To help us answer these questions, we partnered with the UC Santa Barbara Bren School of Environmental Science and Management. The Bren School focuses on finding science-based solutions to environmental problems, and has a well-earned reputation as one of the top schools of its kind in the nation. The Bren Master’s Program challenges students to use real world scenarios to solve environmental problems faced by an actual client that has a real interest in the outcome. This is the second time Defenders’ California Program has worked with the Bren School. Our first Bren School project focused on identifying areas for solar energy development in the San Joaquin Valley in a way that avoids or minimizes adverse impacts to wildlife, habitat and high-resource value agricultural lands. We truly enjoyed our partnership with Bren and were so pleased with the professional-level results that we jumped at the opportunity to work with them again.

Bren Students, AKA “Los Lobos” Map Conflict Hotspots
 
Our wolf proposal to Bren was accepted by a five-member group of graduate students that promptly dubbed themselves Los Lobos. Their overarching project goal was to help ranchers and livestock producers in northern California reduce the likelihood of conflicts with wolves. Their key objectives were to:
  • Analyze current or potential livestock grazing areas, and overlap those with areas where experts believe gray wolves will live, in order to map out where wolf-livestock conflict could most likely happen.
  • Recommend proactive strategies for livestock producers in northern California to use to reduce conflicts between livestock and wolves.
To complete the first project objective, Los Lobos identified potentially suitable wolf habitat using three separate models that looked at many different variables that can make an area good or bad habitat for wolves. These included things like how much forest cover there is, how much prey is available, how many humans live nearby, who owns the land, and how many roads cut through the area.

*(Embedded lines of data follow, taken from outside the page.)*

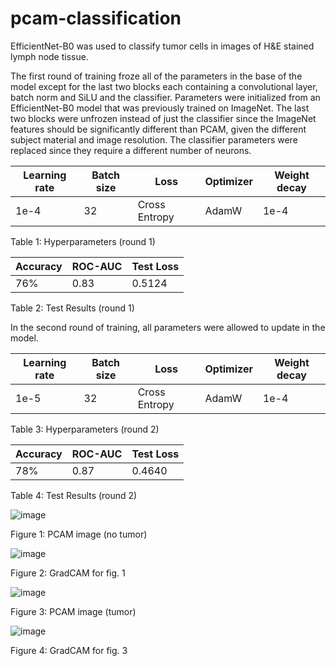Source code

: # pcam-classification
EfficientNet-B0 was used to classify tumor cells in images of H&E stained lymph node tissue. 

The first round of training froze all of the parameters in the base of the model except for the last two blocks each containing a convolutional layer, batch norm and SiLU and the classifier. Parameters were initialized from an EfficientNet-B0  model that was previously trained on ImageNet. The last two blocks were unfrozen instead of just the classifier since the ImageNet features should be significantly different than PCAM, given the different subject material and image resolution. The classifier parameters were replaced since they require a different number of neurons.

| Learning rate  | Batch size | Loss          | Optimizer | Weight decay | 
| -------------- | ---------- | ------------- | --------- | ------------ |
| 1e-4           | 32         | Cross Entropy | AdamW     | 1e-4         |

Table 1: Hyperparameters (round 1)

| Accuracy  | ROC-AUC | Test Loss | 
| --------- | ------- | --------- |
| 76%       | 0.83    | 0.5124    |

Table 2: Test Results (round 1)

In the second round of training, all parameters were allowed to update in the model. 

| Learning rate  | Batch size | Loss          | Optimizer | Weight decay | 
| -------------- | ---------- | ------------- | --------- | ------------ |
| 1e-5           | 32         | Cross Entropy | AdamW     | 1e-4         |

Table 3: Hyperparameters (round 2)

| Accuracy  | ROC-AUC | Test Loss | 
| --------- | ------- | --------- |
| 78%       | 0.87    | 0.4640    |

Table 4: Test Results (round 2)

![image](https://github.com/user-attachments/assets/a61ee0f6-8962-41f6-8a68-7b606841ca7d)  

Figure 1: PCAM image (no tumor)


![image](https://github.com/user-attachments/assets/940b2bf4-4962-458a-b461-3556e64adffa)

Figure 2: GradCAM for fig. 1

![image](https://github.com/user-attachments/assets/9a058a17-08fb-41f0-9a8e-bc6703626eae)

Figure 3: PCAM image (tumor)

![image](https://github.com/user-attachments/assets/ad902bcc-436e-4f0a-a628-4ddd29340c3c)

Figure 4: GradCAM for fig. 3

Los Lobos found that prey density and forest cover ended up being the most important factors. Once they mapped predicted wolf habitat, the team overlaid a map of grazing lands statewide to identify potential conflict hotspots:
Potential Conflict Hotspot Map, © Defenders of Wildlife
Survey Says…
The team then developed and distributed a survey to livestock producers in seven northern California counties closest to the Oregon border where California’s wolves are most likely to originate: Del Norte, Humboldt, Trinity, Siskiyou, Shasta, Modoc and Lassen. These counties were also selected because agriculture, especially livestock production, makes up a large part of their economies. The survey was designed to collect information on general attitudes towards wolves in the area, and get a feel for how open livestock producers might be to taking new, proactive measures to reduce potential conflicts with wolves. It asked about specific tools and strategies that could work in the area, including special fencing, alarms and scare devices, livestock guardian dogs, changing timing and/or location of grazing or birthing season of young, increasing human presence with range riders, and removing attractants like injured or sick cattle and carcasses.
 
Range Rider monitoring cattle and wolf activity in Wallowa County, © Diana Hunter
And the results were…California can be wolf-friendly!
 
The team’s model predicted more than 50,000 square kilometers (or 19,305 square miles) of potential suitable wolf habitat in California. This habitat is primarily found on forested lands in the northwestern part of the state from the Oregon border south through Mendocino County, southern Cascades and portions of the western foothills of the Sierra Nevada Mountains. Since livestock grazing occurs in much of northern California on both private and public lands, there is extensive overlap between predicted wolf habitat and grazing lands. Lands in western Siskiyou and Shasta counties, eastern Humboldt County, much of Trinity County, the southern Cascades and northern Sierra foothills all include potential conflict hotspots.

Simple solutions can make a big difference. Removing attractants and using range riders across the vast rangelands in northern California ranked high on the list of the most preferred and feasible options for avoiding conflicts between wolves and livestock. One way to encourage more producers to take on these methods is through cost-sharing programs, which Defenders and other conservation groups have done successfully in other states.

It’s worth noting that all seven strategies listed in the survey are effectively being used by at least some livestock producers in northern California in an effort to protect their livestock from wolves and other predators. And that’s why Defenders continues to work with northern California ranchers. As wolves continue to return to this landscape, we’ll help livestock producers test different tools and strategies to determine the best way to keep their livestock and California’s wolves safe.